Of course, with the other ruling, Enbridge and the NEB, changed their spots, (it is Southern Ontario after all and not the far, excluded North) consulted appropriately and this approval holds. And it’s a wash for our soiled SCC. I see intention and playing favourites, anyone else?

If you have ever had the harrowing and humiliating experience of dealing with the NEB or the AER for oil and gas applications and approvals, there is one key element that has been missing from all the reporting and rulings, the term and notion of “directly affected.” Both regulators use this elusive and undefined term to categorize those that can file statements of concern or intervene in projects, yet, there is no definition or parameters for those that are directly affected. It’s completely arbitrary and in the case of the AER, you will be hard pressed to find any person in Alberta in which the AER deems directly affected, by any oil and gas operation.

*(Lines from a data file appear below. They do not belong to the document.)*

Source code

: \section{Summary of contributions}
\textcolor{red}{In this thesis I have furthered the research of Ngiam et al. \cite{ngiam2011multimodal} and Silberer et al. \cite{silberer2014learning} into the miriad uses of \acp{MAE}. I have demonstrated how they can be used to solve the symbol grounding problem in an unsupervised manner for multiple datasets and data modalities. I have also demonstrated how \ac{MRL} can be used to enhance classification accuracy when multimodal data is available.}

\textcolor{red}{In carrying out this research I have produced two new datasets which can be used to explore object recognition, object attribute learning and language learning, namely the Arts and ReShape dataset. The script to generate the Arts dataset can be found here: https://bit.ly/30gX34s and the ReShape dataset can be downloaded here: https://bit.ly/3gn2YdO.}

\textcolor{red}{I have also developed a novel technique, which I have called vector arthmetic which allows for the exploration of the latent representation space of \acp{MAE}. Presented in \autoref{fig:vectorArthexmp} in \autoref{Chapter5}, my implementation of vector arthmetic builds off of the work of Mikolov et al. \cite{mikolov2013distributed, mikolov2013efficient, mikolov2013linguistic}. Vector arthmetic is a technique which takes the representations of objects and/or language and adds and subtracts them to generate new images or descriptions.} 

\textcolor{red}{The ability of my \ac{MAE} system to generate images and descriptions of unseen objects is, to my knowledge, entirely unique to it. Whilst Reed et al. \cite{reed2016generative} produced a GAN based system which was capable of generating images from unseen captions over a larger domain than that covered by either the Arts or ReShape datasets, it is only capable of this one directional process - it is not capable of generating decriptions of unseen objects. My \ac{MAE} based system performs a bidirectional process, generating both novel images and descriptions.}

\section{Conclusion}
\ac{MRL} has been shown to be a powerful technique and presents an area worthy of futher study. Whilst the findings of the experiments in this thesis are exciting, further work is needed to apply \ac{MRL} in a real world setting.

In the event that regulators, more so the NEB, confer that a party is affected, they then revert to a risk based system of rationalizing approvals. You may be affected, but to a small degree or under an acceptable level of risk, therefore, you are not entitled to be an obstacle to approval. And to be candid, that is all that you are, a snag in the seamless art of rubber-stamping.

It’s nauseating that our Supreme Court lacks the intelligence and integrity to hold the NEB to account and has failed Canadians by armouring the NEB with these optical illusion rulings.

Justice has been bought and paid for again.

In light of this masquerade, one should be concerned for the litany of other cases regarding NEB approvals before the SCC. [Emphasis added]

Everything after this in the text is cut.